Os deuses do acaso dispõem as
mercadorias em circulação no mundo contemporâneo como o antigo Deus cristão
dispunha das forças da natureza para abençoar ou castigar seus fiéis. Uma nova
versão imaginária do Outro ocupa o lugar – lugar de um Ser onipresente,
onisciente e onipotente – deixado vazio quando parte da humanidade deixou de
orientar suas escolhas a partir da crença no Deus judaico-cristão. Um Outro que
enuncia o que deseja de nós e promete suas bênçãos para aqueles que melhor se
dispuserem a atender suas demandas. Este Outro pode ser, simbolicamente, o
Mercado, filho enviado à terra por seu Pai, o Capital – abstrações sem nome e sem
rosto que determinam nosso destino e, de um lugar simbólico fora do nosso
alcance, nos submetem às leis inflexíveis do seu gozo.
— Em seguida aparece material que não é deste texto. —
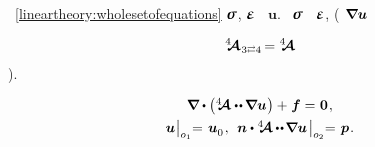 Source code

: 

\label{para:equationsindisplacements.linearelasticity}
 
~\eqref{lineartheory:wholesetofequations}
$\linearstress$, $\infinitesimaldeformation$ ~$\bm{u}$.
~$\linearstress$
~$\infinitesimaldeformation$,
(~${\hspace{-0.2ex} \bm{\nabla}\hspace{-0.2ex} \bm{u}}$

\noindent
\begin{equation}\label{thesymmetryofthestiffnesstensor}
\stiffnesstensor_{
   \hspace{.12ex}
   3 \scalebox{.6}[.8]{$\rightleftarrows$} 4
}
\hspace{-0.25ex} =
\stiffnesstensor
\end{equation}
).

\nopagebreak\vspace{-0.1em}
\begin{equation}\label{lineartheory:equationsindisplacements}
\begin{array}{c}
\boldnabla \dotp \left( \stiffnesstensor \dotdotp \hspace{-0.12ex} \boldnabla \bm{u} \hspace{.1ex} \right) + \hspace{.1ex} \bm{f} = \hspace{.1ex} \bm{0}
\hspace{.16ex} , \\[.4em]
%
\bm{u} \hspace{.1ex} \bigr|_{o_1} \hspace{-0.64ex} = \hspace{.2ex} \bm{u}_{\raisemath{-0.1em}{0}}
\hspace{.16ex} , \:\:
\unitnormalvector \dotp %
\stiffnesstensor \hspace{-0.08ex} \dotdotp \hspace{-0.24ex} \boldnabla \bm{u}
\hspace{.25ex} \bigr|_{o_2} \hspace{-0.64ex} = \hspace{.2ex} \bm{p}
\hspace{.16ex} .
\end{array}
\end{equation}%

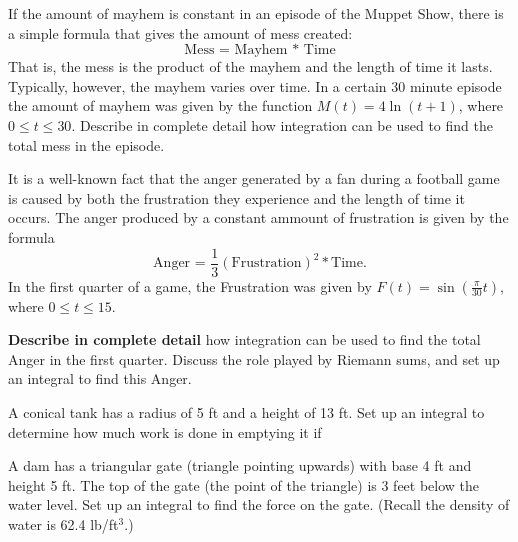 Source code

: \documentclass[12pt]{exam}
\begin{document}
\begin{questions}

\question If the amount of mayhem is constant in an episode of the
Muppet Show, there is a simple formula that gives the amount of mess created:
\[
\text{Mess = Mayhem * Time}
\]
That is, the mess is the product of the mayhem and the length of time it lasts.
Typically, however, the mayhem varies over time.  
In a certain 30 minute episode the amount of mayhem was given by the function 
$M(t) = 4 \ln(t+1)$, where $0\leq t\leq 30$.
Describe in complete detail how integration can be used to 
find the total mess in the episode.
\vspace{2.3in}

\question  It is a well-known fact that the anger generated by a fan
during a football game is caused by both the frustration they experience
and the length of time it occurs.  The anger produced by a 
 constant ammount of frustration is given by the formula
\[
\text{Anger = }\frac{1}{3} \left(\text {Frustration}\right)^2 * \text{Time}.
\]
In the first quarter of a game, the Frustration was given by
$\displaystyle F(t)= \sin\left(\frac{\pi}{30} t\right)  $, where $0\leq t\leq 15$.
\vspace{.3in}

\textbf{Describe in complete detail} how integration can be used to find
the total Anger in the first quarter.  Discuss the role played by Riemann 
sums, and set up an integral to find this Anger.
\vspace{2.3in}

\question A conical tank  has a radius of 5 ft and a height of 13 ft.
Set up an integral to determine how much work is done in emptying it if

\question  A dam has a triangular gate (triangle pointing upwards) with base 4 ft
and height 5 ft.
The top of the gate (the point of the triangle) 
is 3 feet below the water level.  Set up an integral
to find the force on
the gate. (Recall the density of water is 62.4 lb/ft$^3$.)
\vspace{2.3in}


\end{questions}
\end{document}
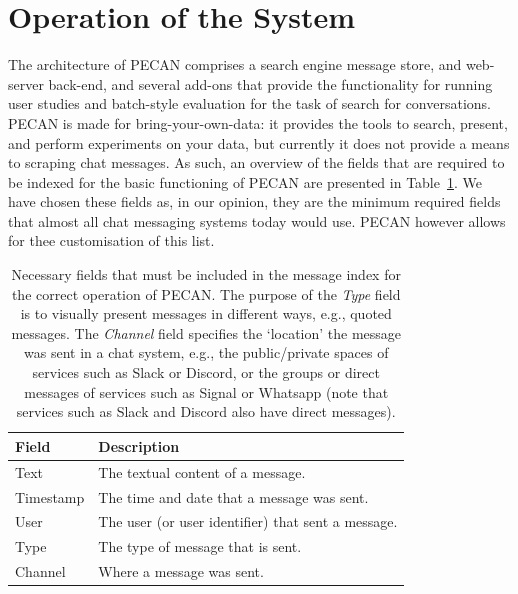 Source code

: \graphicspath{ {./images/} }
\section{Operation of the System}

The architecture of PECAN comprises a search engine message store, and web-server back-end, and several add-ons that provide the functionality for running user studies and batch-style evaluation for the task of search for conversations. PECAN is made for bring-your-own-data: it provides the tools to search, present, and perform experiments on your data, but currently it does not provide a means to scraping chat messages. As such, an overview of the fields that are required to be indexed for the basic functioning of PECAN are presented in Table~\ref{table:fields}. We have chosen these fields as, in our opinion, they are the minimum required fields that almost all chat messaging systems today would use. PECAN however allows for thee customisation of this list.

\begin{table}
\centering
\begin{tabular}{ll}
	\hline
	Field     & Description                                        \\ \hline
	Text      & The textual content of a message.                  \\
	Timestamp & The time and date that a message was sent.         \\
	User      & The user (or user identifier) that sent a message. \\
	Type      & The type of message that is sent.                  \\
	Channel   & Where a message was sent.                          \\ \hline
\end{tabular}
\caption{Necessary fields that must be included in the message index for the correct operation of PECAN. The purpose of the \textit{Type} field is to visually present messages in different ways, e.g., quoted messages. The \textit{Channel} field specifies the `location' the message was sent in a chat system, e.g., the public/private spaces of services such as Slack or Discord, or the groups or direct messages of services such as Signal or Whatsapp (note that services such as Slack and Discord also have direct messages).}
\label{table:fields}
\end{table}


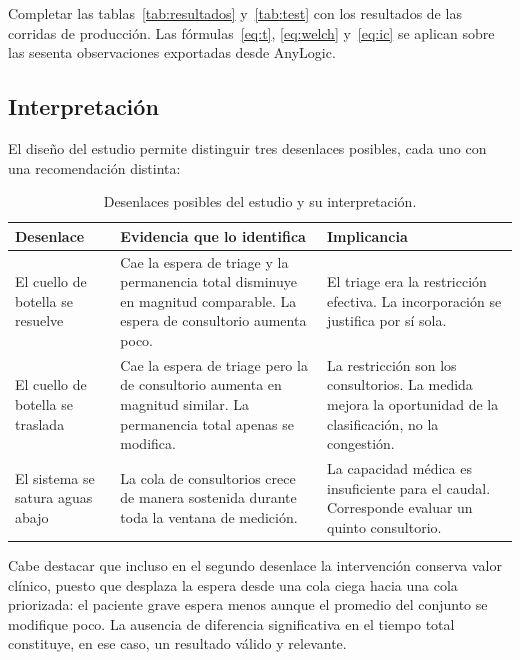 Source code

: \begin{pendiente}
Completar las tablas~\ref{tab:resultados} y~\ref{tab:test} con los resultados
de las corridas de producción. Las fórmulas~\eqref{eq:t},
\eqref{eq:welch} y~\eqref{eq:ic} se aplican sobre las sesenta observaciones
exportadas desde AnyLogic.
\end{pendiente}

\subsection{Interpretación}

El diseño del estudio permite distinguir tres desenlaces posibles, cada uno
con una recomendación distinta:

\begin{table}[H]
\centering
\small
\begin{tabular}{p{3.6cm}p{5.0cm}p{5.0cm}}
\toprule
\textbf{Desenlace} & \textbf{Evidencia que lo identifica} & \textbf{Implicancia} \\
\midrule
El cuello de botella se resuelve &
Cae la espera de triage y la permanencia total disminuye en magnitud
comparable. La espera de consultorio aumenta poco. &
El triage era la restricción efectiva. La incorporación se justifica por sí
sola. \\
El cuello de botella se traslada &
Cae la espera de triage pero la de consultorio aumenta en magnitud similar.
La permanencia total apenas se modifica. &
La restricción son los consultorios. La medida mejora la oportunidad de la
clasificación, no la congestión. \\
El sistema se satura aguas abajo &
La cola de consultorios crece de manera sostenida durante toda la ventana de
medición. &
La capacidad médica es insuficiente para el caudal. Corresponde evaluar un
quinto consultorio. \\
\bottomrule
\end{tabular}
\caption{Desenlaces posibles del estudio y su interpretación.}
\end{table}

Cabe destacar que incluso en el segundo desenlace la intervención conserva
valor clínico, puesto que desplaza la espera desde una cola ciega hacia una
cola priorizada: el paciente grave espera menos aunque el promedio del
conjunto se modifique poco. La ausencia de diferencia significativa en el
tiempo total constituye, en ese caso, un resultado válido y relevante.

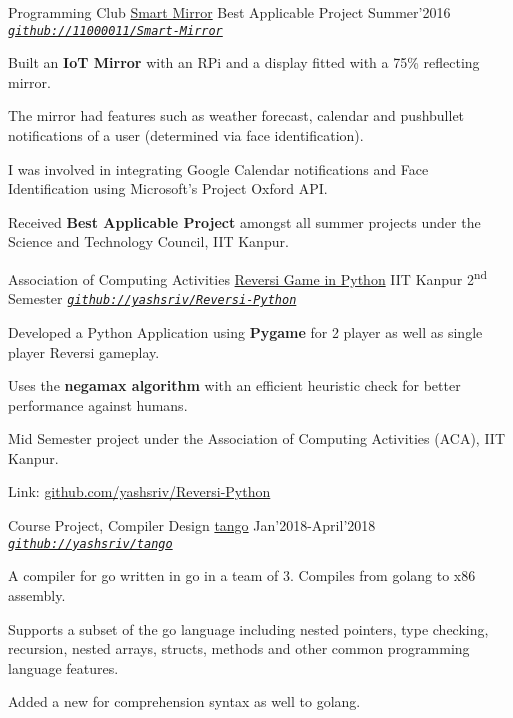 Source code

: \begin{cventries}
  \smallcventry
  {Programming Club}
  {\href{http://pclub.in/project/2016/07/06/smartmirror.html}{Smart Mirror}}
  {Best Applicable Project}
  {Summer'2016}
  {\emph{\texttt{\href{https://github.com/11000011/Smart-Mirror}{github://11000011/Smart-Mirror}}}}
  {
    \begin{cvitems}
    \item Built an \textbf{IoT Mirror} with an RPi and a display fitted with a 75\%
      reflecting mirror.
    \item The mirror had features such as weather forecast, calendar
      and pushbullet notifications of a user (determined via face
      identification).
      \item I was involved in integrating Google Calendar notifications and Face
        Identification using Microsoft’s Project Oxford API.
    \item Received \textbf{Best Applicable Project} amongst all summer projects under
      the Science and Technology Council, IIT Kanpur.
    \end{cvitems}
  }

  \smallcventry
  {Association of Computing Activities}
  {\href{https://github.com/yashsriv/Reversi-Python}{Reversi Game in Python}}
  {IIT Kanpur}
  {2\textsuperscript{nd} Semester}
  {\emph{\texttt{\href{https://github.com/yashsriv/Reversi-Python}{github://yashsriv/Reversi-Python}}}}
  {
    \begin{cvitems}
    \item Developed a Python Application using \textbf{Pygame} for 2 player as well as
      single player Reversi gameplay.
    \item Uses the \textbf{negamax algorithm} with an efficient heuristic check
      for better performance against humans.
    \item Mid Semester project under the Association of Computing Activities (ACA), IIT Kanpur.
    \item Link: \href{https://github.com/yashsriv/Reversi-Python}{github.com/yashsriv/Reversi-Python}
    \end{cvitems}
  }


  \smallcventry
  {Course Project, Compiler Design}
  {\href{https://github.com/yashsriv/tango}{tango}  }
  {}
  {Jan'2018-April'2018}
  {\emph{\texttt{\href{https://github.com/yashsriv/tango}{github://yashsriv/tango}}}}
  {
    \begin{cvitems}
    \item A compiler for go written in go in a team of 3. Compiles from golang
      to x86 assembly.
    \item Supports a subset of the go language including nested pointers, type
      checking, recursion, nested arrays, structs, methods and other common
      programming language features.
    \item Added a new for comprehension syntax as well to golang.
    \end{cvitems}
  }


\end{cventries}
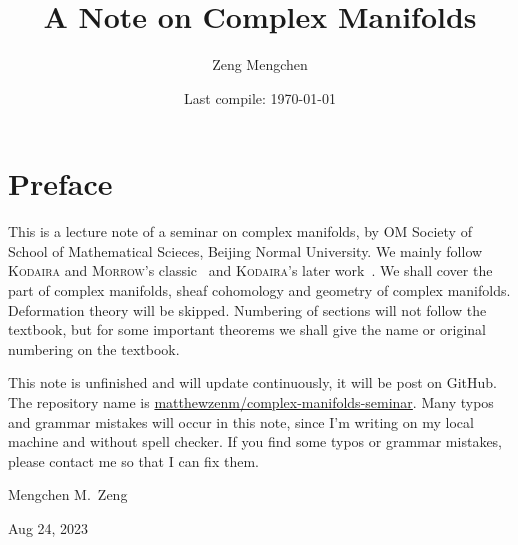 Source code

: \documentclass[a4paper]{book}
\title{A Note on Complex Manifolds}
\author{Zeng Mengchen}
\date{Last compile: \today}
\theoremstyle{definition}
\theoremstyle{plain}
\theoremstyle{remark}
\begin{document}
\maketitle
\thispagestyle{empty}

\frontmatter

\tableofcontents
\newpage
\thispagestyle{empty}

\chapter{Preface}

This is a lecture note of a seminar on complex manifolds, by OM Society of School of Mathematical Scieces, Beijing Normal University.
We mainly follow \textsc{Kodaira} and \textsc{Morrow}'s classic~\cite{Kodaira06} and \textsc{Kodaira}'s later work~\cite{Kodaira05}.
We shall cover the part of complex manifolds, sheaf cohomology and geometry of complex manifolds.
Deformation theory will be skipped.
Numbering of sections will not follow the textbook, but for some important theorems we shall give the name or original numbering on the textbook.

This note is unfinished and will update continuously, it will be post on GitHub.
The repository name is \href{https://github.com/matthewzenm/complex-manifolds-seminar}{matthewzenm/complex-manifolds-seminar}.
Many typos and grammar mistakes will occur in this note, since I'm writing on my local machine and without spell checker.
If you find some typos or grammar mistakes, please contact me so that I can fix them.

\begin{flushright}
    Mengchen M.\ Zeng

    Aug 24, 2023
\end{flushright}

\newpage
\thispagestyle{empty}

\mainmatter




\backmatter


\end{document}
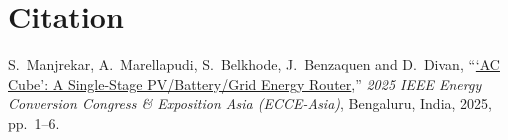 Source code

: \section{Citation}

S.~Manjrekar, A.~Marellapudi, S.~Belkhode, J.~Benzaquen and D.~Divan,
``\href{https://doi.org/10.1109/ECCE-Asia63110.2025.11111930}{`AC Cube': A
Single-Stage PV/Battery/Grid Energy Router},'' \textit{2025 IEEE Energy
Conversion Congress \& Exposition Asia (ECCE-Asia)}, Bengaluru, India, 2025,
pp.\ 1--6.


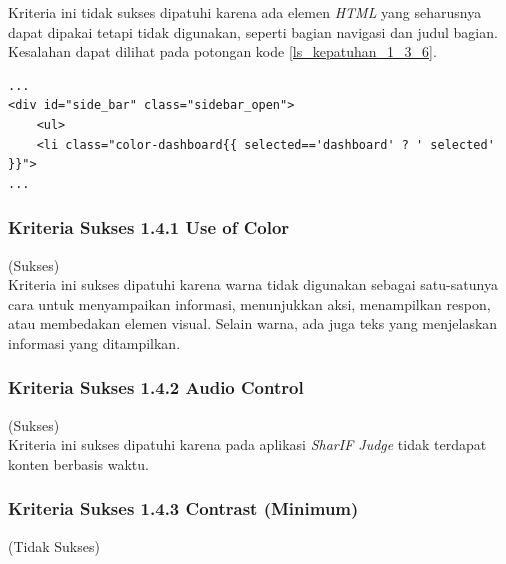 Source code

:\documentclass[a4paper,twoside]{article}
\begin{document}
\begin{enumerate}
		Kriteria ini tidak sukses dipatuhi karena ada elemen \textit{HTML} yang seharusnya dapat dipakai tetapi tidak digunakan, seperti bagian navigasi dan judul bagian. Kesalahan dapat dilihat pada potongan kode \ref{ls_kepatuhan_1_3_6}.
		\begin{lstlisting}[basicstyle=\ttfamily, frame=single,
		columns=fullflexible, keepspaces=true, breaklines=true, label=ls_kepatuhan_1_3_6, caption=Kriteria Sukses 1.3.6 - \textit{Sidebar}]
...
<div id="side_bar" class="sidebar_open">
	<ul>
	<li class="color-dashboard{{ selected=='dashboard' ? ' selected' }}">
...
		\end{lstlisting}
		
		\subsubsection*{Kriteria Sukses 1.4.1 Use of Color}
		\label{subsubsec:kepatuhan_kriteria_1.4.1}
		(Sukses) \\
		
		Kriteria ini sukses dipatuhi karena warna tidak digunakan sebagai satu-satunya cara untuk menyampaikan informasi, menunjukkan aksi, menampilkan respon, atau membedakan elemen visual. Selain warna, ada juga teks yang menjelaskan informasi yang ditampilkan.
		
		\subsubsection*{Kriteria Sukses 1.4.2 Audio Control}
		\label{subsubsec:kepatuhan_kriteria_1.4.2}
		(Sukses) \\
		
		Kriteria ini sukses dipatuhi karena pada aplikasi \textit{SharIF Judge} tidak terdapat konten berbasis waktu.
		
		\subsubsection*{Kriteria Sukses 1.4.3 Contrast (Minimum)}
		\label{subsubsec:kepatuhan_kriteria_1.4.3}
		(Tidak Sukses) \\
		

\end{enumerate}
\end{document}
Pautar escolhas de vida
segundo os ditames do Mercado, ou do Capital, para a maioria das pessoas parece
mesmo uma questão de fé. Mas este novo Deus laico cuja face ninguém vê enuncia
seus desígnios através da palavra revelada a seus sacerdotes; digamos que estes
sejam os mestres da publicidade. São eles que exibem as imagens espetaculares
de Deus [1] no altar onipresente da televisão.
Se o Outro é uma instância
simbólica para a qual cada sociedade inventa uma versão imaginária, hoje o laço
social é organizado com referência a um Outro emissor de imagens que se
oferecem à identificação e apelam ao gozo sem limites. A televisão ocupa, para
o psiquismo, um lugar equivalente ao de um mensageiro de Deus. A psicanalista
Marie-Hélène Brousse, ao falar sobre a dimensão política do inconsciente [2] ,
recuperou uma conferência de Lacan de 1947 em que ele se dizia preocupado com a
expansão da cultura industrializada que vinha promovendo meios de agir sobre o
psiquismo através de “uma manipulação combinada de imagens e paixões [3] ”. Nos
quase sessenta anos que se seguiram a esta conferência, os artifícios dessa
manipulação de imagens e paixões não pararam de se aperfeiçoar.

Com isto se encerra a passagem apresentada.